TASK GOAL: Tally the lines in these records that hold the string "based", and reply with the number alone.

(Collected data entries)
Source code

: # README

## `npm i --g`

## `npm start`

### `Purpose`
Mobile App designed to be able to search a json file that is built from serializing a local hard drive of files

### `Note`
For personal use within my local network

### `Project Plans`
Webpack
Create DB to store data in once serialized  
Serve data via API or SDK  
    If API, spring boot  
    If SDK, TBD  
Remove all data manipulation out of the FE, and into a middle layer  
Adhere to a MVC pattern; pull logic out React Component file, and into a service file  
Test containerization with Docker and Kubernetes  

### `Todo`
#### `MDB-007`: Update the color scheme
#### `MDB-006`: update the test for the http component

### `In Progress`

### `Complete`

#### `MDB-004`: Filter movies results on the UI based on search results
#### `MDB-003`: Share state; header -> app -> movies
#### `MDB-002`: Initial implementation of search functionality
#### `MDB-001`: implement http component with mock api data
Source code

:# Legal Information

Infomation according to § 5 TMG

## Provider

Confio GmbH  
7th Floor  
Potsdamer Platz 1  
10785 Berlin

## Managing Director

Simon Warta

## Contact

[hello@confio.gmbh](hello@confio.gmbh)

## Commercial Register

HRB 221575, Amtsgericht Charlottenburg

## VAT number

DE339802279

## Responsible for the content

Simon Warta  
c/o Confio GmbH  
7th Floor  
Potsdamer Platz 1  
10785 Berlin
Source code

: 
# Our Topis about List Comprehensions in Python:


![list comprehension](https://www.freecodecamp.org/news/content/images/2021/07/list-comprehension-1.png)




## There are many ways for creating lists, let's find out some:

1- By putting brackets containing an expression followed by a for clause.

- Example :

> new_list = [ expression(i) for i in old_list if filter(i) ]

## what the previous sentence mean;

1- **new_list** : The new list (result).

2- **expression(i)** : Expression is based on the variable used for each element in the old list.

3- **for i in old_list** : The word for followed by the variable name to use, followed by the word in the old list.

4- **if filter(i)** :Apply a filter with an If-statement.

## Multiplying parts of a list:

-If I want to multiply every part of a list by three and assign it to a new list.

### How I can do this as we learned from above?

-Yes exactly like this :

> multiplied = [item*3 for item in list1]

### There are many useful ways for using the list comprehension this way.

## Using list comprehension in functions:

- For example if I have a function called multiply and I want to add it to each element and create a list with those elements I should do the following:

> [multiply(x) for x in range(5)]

SOLUTION TO THIS EXERCISE: 2